Berbagai Rasa dari Tiga Kata


Hari Sabtu tanggal 23 Oktober, peserta RLWC yang datang mencapai 10 orang. Ada tujuh orang yang sudah berkumpul, sebelum Azisa, Regie, dan Dani bergabung. Hari itu, Neni mengusulkan sebuah cara pemilihan tema, yakni membuat sebuah tulisan yang mengandung 3 kata tertentu. Setelah setiap peserta mengajukan ide 3 kata miliknya dan dipilih secara acak, kata-kata yang terpilih adalah "kacang merah," "memacul," dan "rumah bordil." Ada sedikit kesalah pahaman karena ‘rumah bordil’ disangka sebagai rumah 'bordir', dan membuat dua orang peserta harus menulis lagi ceritanya dari awal.

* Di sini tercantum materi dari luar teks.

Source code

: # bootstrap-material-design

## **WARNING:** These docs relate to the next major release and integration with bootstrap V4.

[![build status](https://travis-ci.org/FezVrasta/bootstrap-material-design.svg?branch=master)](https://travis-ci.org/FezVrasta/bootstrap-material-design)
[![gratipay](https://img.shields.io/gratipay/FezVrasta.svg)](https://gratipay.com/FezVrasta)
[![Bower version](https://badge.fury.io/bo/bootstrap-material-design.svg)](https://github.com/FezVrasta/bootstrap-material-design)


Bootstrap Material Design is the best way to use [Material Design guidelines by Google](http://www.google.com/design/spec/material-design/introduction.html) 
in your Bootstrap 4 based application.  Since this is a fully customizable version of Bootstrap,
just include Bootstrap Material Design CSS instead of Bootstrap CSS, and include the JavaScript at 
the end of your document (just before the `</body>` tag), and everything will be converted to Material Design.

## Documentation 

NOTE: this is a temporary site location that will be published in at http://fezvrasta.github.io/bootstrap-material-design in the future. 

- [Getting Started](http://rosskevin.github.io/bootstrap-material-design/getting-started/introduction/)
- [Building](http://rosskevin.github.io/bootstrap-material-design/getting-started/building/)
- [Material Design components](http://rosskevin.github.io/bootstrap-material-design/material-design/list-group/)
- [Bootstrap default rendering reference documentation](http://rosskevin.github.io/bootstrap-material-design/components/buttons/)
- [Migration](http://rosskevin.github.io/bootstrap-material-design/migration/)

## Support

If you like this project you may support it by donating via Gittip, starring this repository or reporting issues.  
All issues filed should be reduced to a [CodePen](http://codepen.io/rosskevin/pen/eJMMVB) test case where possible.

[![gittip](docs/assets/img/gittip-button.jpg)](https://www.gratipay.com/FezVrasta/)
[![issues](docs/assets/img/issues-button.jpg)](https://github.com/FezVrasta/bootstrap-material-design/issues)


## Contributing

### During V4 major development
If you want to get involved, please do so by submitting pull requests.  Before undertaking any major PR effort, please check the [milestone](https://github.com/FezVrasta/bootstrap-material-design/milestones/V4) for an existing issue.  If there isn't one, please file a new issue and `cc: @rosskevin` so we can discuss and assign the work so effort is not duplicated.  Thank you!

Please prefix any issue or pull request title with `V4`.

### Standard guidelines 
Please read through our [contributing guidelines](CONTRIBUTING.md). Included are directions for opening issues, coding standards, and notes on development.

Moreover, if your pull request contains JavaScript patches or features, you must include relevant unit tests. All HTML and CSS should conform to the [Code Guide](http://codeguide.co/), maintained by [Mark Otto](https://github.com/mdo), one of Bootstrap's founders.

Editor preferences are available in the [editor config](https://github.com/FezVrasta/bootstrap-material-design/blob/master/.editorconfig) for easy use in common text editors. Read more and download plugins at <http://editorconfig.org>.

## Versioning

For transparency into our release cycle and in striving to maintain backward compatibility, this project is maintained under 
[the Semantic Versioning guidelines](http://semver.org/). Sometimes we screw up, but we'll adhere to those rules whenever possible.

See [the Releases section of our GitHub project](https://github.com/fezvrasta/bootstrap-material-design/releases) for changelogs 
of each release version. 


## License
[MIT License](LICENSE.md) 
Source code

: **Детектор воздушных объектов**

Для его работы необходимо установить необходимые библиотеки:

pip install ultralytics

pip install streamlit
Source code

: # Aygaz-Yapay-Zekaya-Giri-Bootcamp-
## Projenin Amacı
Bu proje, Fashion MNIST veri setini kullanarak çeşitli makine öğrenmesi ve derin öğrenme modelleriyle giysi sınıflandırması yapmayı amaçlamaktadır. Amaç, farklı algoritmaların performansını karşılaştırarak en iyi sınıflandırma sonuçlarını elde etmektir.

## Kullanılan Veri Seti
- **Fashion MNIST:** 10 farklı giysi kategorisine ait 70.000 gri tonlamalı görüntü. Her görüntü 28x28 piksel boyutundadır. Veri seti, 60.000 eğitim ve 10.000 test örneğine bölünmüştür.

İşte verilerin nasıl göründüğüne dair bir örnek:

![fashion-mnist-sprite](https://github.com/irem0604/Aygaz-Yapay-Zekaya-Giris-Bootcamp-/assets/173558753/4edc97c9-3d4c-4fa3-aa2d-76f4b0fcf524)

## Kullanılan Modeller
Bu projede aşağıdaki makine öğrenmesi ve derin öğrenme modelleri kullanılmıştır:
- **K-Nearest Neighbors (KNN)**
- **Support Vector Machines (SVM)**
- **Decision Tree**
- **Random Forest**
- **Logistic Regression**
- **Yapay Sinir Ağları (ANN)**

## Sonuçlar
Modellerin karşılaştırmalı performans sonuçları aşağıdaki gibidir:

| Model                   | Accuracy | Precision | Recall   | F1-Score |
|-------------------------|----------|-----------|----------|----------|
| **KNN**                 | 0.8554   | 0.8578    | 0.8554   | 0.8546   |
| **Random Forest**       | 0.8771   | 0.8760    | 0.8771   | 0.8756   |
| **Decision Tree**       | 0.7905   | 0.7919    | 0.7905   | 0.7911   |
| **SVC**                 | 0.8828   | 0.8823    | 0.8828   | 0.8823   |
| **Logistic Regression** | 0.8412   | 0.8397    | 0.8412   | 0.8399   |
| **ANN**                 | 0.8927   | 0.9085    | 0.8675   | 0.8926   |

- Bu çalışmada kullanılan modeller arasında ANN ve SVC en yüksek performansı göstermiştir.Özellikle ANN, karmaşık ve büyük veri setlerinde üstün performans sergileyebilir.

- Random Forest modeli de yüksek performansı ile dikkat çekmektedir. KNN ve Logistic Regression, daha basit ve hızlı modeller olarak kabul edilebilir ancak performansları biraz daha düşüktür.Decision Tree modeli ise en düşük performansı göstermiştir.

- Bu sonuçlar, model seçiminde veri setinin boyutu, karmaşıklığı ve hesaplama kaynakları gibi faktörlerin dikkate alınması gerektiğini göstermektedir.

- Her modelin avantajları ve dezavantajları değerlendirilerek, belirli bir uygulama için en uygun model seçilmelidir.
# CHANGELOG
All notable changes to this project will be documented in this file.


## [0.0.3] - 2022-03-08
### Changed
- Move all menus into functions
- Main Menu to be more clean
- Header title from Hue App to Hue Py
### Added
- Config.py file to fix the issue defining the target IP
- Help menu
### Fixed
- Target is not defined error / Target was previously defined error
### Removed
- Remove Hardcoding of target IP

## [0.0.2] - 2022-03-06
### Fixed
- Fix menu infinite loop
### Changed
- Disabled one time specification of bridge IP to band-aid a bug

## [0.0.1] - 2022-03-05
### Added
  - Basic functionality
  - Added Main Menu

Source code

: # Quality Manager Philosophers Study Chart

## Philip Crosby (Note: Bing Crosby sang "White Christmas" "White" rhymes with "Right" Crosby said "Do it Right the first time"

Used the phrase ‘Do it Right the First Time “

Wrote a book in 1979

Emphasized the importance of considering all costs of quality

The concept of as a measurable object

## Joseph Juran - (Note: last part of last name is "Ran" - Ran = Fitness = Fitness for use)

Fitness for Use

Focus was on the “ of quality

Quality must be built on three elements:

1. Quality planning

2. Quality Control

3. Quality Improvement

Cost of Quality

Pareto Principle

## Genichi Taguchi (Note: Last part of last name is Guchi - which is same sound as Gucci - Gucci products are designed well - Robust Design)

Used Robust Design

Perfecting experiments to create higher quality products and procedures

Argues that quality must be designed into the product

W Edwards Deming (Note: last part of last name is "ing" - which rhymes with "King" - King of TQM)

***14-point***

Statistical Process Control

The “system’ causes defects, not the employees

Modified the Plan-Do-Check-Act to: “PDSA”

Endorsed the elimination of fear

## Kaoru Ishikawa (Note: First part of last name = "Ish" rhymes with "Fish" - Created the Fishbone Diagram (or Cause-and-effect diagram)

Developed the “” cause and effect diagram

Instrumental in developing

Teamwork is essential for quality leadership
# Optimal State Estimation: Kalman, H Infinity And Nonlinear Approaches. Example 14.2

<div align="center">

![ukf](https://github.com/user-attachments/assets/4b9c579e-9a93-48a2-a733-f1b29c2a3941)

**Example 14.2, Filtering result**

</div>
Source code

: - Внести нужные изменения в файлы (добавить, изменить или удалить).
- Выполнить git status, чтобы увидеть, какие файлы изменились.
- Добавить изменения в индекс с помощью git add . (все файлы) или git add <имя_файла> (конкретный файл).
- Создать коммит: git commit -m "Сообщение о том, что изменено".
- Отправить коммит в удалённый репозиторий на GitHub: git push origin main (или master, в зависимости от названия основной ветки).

Aryo, pemilik ide kata tersebut mengaku kesulitan karena semula ia hanya iseng. Namun akhirnya tulisannya jadi dan ia bacakan. Ia menggunakan kata-kata tersebut menjadi jus kacang merah, dan sisanya menjadi isi berita siang di televisi. Seperti tulisannya yang bertema horor pekan lalu, ia menyertakan nama beberapa peserta RLWC dalam ceritanya.

Giliran kedua adalah saya. Saya menulis cerita dengan latar Jepang, menggambarkan situasi rumah bordil pada saat musim dingin. Beberapa peserta berkomentar cerita saya bagus dan rapi, seperti reportase. Hal ini diamini peserta lainnya. Berikutnya, giliran pengaju tema hari itu, yaitu Neni. Ia membuat sebuah cerita yang berbeda, dengan sebuah kacang merah yang tidak bisa tumbuh di tanah sebagai narator. Bagi saya, cerita Neni keluar dari persepsi umum. Sedangkan menurut Azisa, cerita itu menjadi menarik karena rumah bordil tidak melulu harus berkonotasi seks.

Kemudian Nia yang bercerita. Ia menceritakan seorang tokoh bernama Burhan yang pergi ke Jakarta untuk mengadu nasib, dan bertemu dengan seorang ibu tua di stasiun. Cerita Sapta agak mirip dengan Nia dalam hal berjuang hidup. Ia mengupas sisi domestik dari seorang pekerja seks, yang tetap harus memasak sehari-harinya dan menghadapi penghakiman dari orang-orang di sekitarnya setiap kali ia berbelanja. Sapta mengakhiri dengan peristiwa sang wanita 'mencangkul' kepala ibu-ibu di warung yang kerap menyindir profesinya.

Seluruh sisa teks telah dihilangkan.